Core technology present in both the Gasgon SME-1 feasibility (2020) and the SAFE-Infusion Innovation Action (2021–2024), which lists 'bubble aspirator' as a primary deliverable.
TESSEN SOLUTIONS LIMITED
Irish medical device SME developing IV infusion safety hardware — air bubble removal, break-away connectors, and hazardous drug containment for hospital and home care oncology.
Their core work
Tessen Solutions (trading as Gasgon Medical) is an Irish medical device SME that develops safety hardware for intravenous infusion — specifically devices that remove air bubbles from IV lines to prevent potentially fatal air embolism, and break-away connectors that safely disconnect if a line is pulled, stopping accidental dislodgement. Their second and larger programme, SAFE-Infusion, extended this into closed system transfer devices that protect nurses and pharmacists from exposure to hazardous drugs such as chemotherapy agents during preparation and administration. The company targets both hospital settings and home care oncology, where the risks of IV therapy mishaps are highest and existing solutions are inadequate.
What they specialise in
SAFE-Infusion explicitly addresses 'hazardous drug' handling and 'closed system transfer device' technology to protect oncology staff from cytotoxic exposure.
SAFE-Infusion centres on a 'break-away connector' that prevents dislodgement and subsequent embolism — a distinct hardware innovation from the air-removal device.
SAFE-Infusion keywords include 'remote flow-rate monitor' and 'home care', indicating an early move toward connected device capability outside hospital settings.
SAFE-Infusion addresses both patient safety and 'occupational safety' simultaneously, positioning the company at the clinical-risk and worker-protection intersection.
How they've shifted over time
With only two projects and no recorded keywords for the first (Gasgon, 2020), a long-arc trend analysis is not possible.
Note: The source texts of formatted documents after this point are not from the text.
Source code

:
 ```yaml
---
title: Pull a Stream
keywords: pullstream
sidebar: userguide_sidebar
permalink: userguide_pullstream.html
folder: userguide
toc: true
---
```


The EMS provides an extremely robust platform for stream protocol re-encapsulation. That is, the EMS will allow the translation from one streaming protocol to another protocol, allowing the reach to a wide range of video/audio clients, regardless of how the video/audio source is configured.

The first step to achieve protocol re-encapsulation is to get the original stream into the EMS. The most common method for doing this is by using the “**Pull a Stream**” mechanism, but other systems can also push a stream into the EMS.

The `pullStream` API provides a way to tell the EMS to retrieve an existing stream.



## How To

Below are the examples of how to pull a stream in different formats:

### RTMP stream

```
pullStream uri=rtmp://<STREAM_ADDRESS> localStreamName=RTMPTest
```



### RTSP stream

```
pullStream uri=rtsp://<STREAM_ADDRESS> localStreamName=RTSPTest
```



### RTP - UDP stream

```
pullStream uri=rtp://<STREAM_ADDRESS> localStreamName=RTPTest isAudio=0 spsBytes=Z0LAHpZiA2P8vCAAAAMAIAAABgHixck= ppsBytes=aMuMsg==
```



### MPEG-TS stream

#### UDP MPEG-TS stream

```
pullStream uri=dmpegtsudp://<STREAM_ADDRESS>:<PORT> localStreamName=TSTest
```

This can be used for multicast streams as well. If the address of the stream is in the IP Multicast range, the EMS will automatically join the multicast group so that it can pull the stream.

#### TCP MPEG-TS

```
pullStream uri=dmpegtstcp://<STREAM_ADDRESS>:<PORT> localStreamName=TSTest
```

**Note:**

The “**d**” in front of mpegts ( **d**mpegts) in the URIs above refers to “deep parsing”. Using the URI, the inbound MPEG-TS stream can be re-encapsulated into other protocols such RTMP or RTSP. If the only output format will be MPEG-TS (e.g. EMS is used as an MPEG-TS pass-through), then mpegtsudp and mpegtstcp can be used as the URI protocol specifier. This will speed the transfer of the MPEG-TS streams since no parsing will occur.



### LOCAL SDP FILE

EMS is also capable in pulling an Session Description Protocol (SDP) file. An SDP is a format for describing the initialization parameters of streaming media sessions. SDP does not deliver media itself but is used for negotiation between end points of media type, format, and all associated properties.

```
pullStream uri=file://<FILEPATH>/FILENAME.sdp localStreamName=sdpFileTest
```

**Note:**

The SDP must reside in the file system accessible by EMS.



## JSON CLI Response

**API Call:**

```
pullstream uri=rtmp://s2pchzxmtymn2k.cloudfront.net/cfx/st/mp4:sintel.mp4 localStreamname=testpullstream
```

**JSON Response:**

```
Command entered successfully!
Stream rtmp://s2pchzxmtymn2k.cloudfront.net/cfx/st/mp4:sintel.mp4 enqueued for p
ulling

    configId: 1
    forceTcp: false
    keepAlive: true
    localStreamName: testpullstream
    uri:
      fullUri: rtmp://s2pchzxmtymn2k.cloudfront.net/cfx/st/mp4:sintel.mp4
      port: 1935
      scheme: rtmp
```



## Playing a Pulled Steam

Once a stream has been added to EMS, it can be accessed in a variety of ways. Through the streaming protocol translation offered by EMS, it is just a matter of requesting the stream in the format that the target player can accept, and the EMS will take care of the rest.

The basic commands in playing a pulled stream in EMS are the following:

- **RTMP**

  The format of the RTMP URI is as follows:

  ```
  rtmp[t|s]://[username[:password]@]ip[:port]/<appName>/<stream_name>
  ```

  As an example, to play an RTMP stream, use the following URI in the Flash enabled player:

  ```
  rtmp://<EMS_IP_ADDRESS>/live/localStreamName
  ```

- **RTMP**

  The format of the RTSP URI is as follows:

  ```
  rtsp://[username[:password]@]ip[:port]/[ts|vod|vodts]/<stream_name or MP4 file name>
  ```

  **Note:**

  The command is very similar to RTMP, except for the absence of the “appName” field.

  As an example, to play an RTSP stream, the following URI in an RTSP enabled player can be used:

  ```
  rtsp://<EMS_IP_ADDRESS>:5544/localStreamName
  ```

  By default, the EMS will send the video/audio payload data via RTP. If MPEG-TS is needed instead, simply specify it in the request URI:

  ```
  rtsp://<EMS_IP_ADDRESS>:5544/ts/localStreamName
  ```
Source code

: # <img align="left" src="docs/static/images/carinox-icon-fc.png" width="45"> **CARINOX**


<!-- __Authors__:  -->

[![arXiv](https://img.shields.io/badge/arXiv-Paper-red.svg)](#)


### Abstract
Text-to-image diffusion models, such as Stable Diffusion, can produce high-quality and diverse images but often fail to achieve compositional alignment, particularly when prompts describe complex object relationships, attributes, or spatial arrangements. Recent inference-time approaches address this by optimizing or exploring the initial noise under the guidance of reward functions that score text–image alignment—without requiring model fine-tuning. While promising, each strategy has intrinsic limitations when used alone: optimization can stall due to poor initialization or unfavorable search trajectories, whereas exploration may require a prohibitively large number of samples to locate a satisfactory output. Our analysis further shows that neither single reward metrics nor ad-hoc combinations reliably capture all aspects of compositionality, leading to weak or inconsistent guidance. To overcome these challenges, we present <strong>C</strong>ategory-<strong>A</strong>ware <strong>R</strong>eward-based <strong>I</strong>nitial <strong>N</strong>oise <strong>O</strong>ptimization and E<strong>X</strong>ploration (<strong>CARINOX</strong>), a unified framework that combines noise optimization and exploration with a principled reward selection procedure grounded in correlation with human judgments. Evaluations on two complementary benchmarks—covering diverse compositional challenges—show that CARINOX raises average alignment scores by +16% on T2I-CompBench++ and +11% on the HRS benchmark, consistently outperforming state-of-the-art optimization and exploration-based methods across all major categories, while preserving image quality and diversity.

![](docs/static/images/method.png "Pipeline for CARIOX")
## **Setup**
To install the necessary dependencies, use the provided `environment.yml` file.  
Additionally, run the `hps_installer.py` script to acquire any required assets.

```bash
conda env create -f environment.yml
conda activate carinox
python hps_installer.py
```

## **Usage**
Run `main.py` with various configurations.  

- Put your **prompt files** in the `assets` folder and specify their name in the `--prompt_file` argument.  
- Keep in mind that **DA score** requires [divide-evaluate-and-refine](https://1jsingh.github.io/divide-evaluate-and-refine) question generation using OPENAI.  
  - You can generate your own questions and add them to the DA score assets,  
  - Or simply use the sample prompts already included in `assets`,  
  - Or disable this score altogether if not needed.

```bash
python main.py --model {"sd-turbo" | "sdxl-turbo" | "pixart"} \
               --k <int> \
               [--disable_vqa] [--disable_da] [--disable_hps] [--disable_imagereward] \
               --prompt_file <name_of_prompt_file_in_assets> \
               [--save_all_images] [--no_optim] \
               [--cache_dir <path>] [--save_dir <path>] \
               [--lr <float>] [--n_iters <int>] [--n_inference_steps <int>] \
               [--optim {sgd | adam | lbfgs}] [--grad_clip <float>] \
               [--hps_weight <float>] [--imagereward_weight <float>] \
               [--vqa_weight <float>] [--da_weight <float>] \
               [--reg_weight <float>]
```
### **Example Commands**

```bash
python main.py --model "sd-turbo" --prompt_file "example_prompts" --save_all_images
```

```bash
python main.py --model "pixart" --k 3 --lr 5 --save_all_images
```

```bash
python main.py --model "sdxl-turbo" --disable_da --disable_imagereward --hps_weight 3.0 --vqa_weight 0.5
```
What is visible is a rapid scope expansion: the 2020 feasibility validated a single-function air-removal device concept, while the 2021 Innovation Action broadened the mission to a multi-failure-mode IV safety platform covering air embolism, hazardous drug containment, mechanical dislodgement, and remote monitoring. In just one project cycle, the company moved from a single-device startup pitch to a funded multi-partner clinical safety programme — a fast maturation typical of a well-executed SME Instrument phase-1-to-phase-2 trajectory.
The company is expanding from a single clinical hardware device toward an integrated IV safety system that includes hazardous drug containment and remote monitoring — suggesting future interest in digital health integration and regulatory clearance across multiple device classes.
How they like to work
Tessen/Gasgon Medical led their own SME-1 feasibility project as coordinator before joining the larger SAFE-Infusion Innovation Action as a participant, which is the classic SME Instrument progression — validate the concept independently, then embed the technology in a multi-partner scale-up programme. Their total consortium footprint is small: 5 unique partners across 4 countries, suggesting focused, purposeful partnerships rather than broad networking. They appear to choose partners that serve specific functions (clinical validation, regulatory, distribution) rather than building large research networks.
Gasgon Medical has worked with 5 unique consortium partners across 4 countries — a tight, function-driven network consistent with an early-stage medical device company selecting partners for clinical access, regulatory expertise, and market entry rather than research breadth. Their geographic base is Ireland with a European project reach.
What sets them apart
Gasgon Medical occupies a narrow but clinically significant niche: the mechanical safety of the IV line itself — an area where device innovation has lagged behind drug and digital innovation. Their combination of air embolism prevention, hazardous drug containment, and dislodgement protection in a single product family addresses three distinct IV adverse event categories that are normally handled separately or not at all. For consortium builders in clinical safety, home care technology, or oncology drug delivery, they bring a hardware IP position that few SMEs of their size can offer.
Highlights from their portfolio
- SAFE-InfusionThe largest project by budget (€1.09M EC funding) and the most complete articulation of the company's technology vision — combining air removal, break-away connectors, hazardous drug containment, and remote flow monitoring in a single Innovation Action programme.
- GasgonCoordinator role in an SME-1 feasibility grant that established the core air-bubble-removal concept and directly seeded the larger SAFE-Infusion partnership — a textbook use of the SME Instrument phase 1 as a proof-of-concept launchpad.